* WHAT YOU HAVE TO DO *
Print the records below from the first line through the line containing "# DevOps-Scripts-Part-2", both included, word for word.

(DATASET EXCERPTS Opens)

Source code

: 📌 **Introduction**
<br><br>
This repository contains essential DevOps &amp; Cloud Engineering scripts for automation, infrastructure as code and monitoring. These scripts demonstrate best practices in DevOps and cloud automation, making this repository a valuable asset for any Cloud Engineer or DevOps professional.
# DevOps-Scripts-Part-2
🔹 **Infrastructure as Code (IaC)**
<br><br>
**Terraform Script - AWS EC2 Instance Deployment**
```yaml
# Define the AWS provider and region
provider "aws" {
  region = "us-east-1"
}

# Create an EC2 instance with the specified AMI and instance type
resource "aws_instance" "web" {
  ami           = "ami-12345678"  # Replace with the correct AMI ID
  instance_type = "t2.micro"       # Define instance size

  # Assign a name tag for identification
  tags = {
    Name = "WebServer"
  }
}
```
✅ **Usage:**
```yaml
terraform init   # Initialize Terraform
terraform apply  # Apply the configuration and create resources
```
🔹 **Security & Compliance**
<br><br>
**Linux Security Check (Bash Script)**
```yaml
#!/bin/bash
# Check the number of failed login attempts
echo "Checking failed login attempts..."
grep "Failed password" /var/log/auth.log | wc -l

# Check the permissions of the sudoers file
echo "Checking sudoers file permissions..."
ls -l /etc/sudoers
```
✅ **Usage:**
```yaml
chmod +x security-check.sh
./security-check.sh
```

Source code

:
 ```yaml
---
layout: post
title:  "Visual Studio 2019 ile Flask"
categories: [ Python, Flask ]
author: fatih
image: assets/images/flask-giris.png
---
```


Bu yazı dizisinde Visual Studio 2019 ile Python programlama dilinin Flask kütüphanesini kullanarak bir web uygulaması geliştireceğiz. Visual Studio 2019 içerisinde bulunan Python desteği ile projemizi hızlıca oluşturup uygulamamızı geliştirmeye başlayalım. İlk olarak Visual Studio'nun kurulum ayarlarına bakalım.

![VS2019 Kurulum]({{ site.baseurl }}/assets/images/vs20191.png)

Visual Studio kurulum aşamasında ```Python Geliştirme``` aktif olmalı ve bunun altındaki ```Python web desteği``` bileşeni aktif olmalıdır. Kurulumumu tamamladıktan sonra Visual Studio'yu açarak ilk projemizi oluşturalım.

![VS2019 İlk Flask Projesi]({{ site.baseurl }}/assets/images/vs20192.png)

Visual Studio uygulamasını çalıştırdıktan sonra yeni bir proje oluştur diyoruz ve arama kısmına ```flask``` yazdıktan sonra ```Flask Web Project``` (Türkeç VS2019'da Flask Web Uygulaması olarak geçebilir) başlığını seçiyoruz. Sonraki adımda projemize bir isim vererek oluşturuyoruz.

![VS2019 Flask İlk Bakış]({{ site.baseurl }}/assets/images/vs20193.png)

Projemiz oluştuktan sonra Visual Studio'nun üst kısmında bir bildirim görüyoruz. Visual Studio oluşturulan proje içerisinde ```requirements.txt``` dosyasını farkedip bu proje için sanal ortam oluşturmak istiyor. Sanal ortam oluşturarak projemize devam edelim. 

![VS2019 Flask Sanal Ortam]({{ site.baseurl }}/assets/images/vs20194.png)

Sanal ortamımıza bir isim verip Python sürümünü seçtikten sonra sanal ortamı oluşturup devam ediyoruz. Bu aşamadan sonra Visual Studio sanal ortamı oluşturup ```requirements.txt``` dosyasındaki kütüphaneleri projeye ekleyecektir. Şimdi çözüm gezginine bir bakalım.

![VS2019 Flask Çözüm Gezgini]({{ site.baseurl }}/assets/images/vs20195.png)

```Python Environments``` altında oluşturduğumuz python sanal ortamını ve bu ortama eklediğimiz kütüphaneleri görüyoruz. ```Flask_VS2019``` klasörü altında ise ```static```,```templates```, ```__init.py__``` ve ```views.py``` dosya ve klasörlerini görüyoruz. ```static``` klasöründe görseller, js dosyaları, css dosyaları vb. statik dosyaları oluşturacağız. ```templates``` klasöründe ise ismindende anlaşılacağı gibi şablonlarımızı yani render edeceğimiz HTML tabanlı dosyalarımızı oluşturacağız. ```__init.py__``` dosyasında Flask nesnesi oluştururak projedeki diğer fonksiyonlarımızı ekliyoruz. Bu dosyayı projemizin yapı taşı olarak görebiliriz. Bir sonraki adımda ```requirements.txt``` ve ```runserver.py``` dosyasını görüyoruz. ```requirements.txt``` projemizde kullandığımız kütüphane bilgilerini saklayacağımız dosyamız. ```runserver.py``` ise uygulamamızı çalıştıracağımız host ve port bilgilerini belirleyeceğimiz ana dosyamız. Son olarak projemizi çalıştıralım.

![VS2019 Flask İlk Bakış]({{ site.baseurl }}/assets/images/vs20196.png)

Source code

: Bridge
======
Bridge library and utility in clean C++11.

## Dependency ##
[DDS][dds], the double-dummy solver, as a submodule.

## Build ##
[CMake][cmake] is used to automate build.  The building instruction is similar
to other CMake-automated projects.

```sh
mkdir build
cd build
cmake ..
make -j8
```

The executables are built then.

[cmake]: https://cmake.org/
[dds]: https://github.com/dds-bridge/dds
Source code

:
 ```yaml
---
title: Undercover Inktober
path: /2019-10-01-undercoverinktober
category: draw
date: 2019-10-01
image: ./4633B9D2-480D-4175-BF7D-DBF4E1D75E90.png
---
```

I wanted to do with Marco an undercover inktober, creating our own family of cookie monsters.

(DATASET EXCERPTS Closes)

* TASK RESPONSE *
Source code

: 📌 **Introduction**
<br><br>
This repository contains essential DevOps &amp; Cloud Engineering scripts for automation, infrastructure as code and monitoring. These scripts demonstrate best practices in DevOps and cloud automation, making this repository a valuable asset for any Cloud Engineer or DevOps professional.
# DevOps-Scripts-Part-2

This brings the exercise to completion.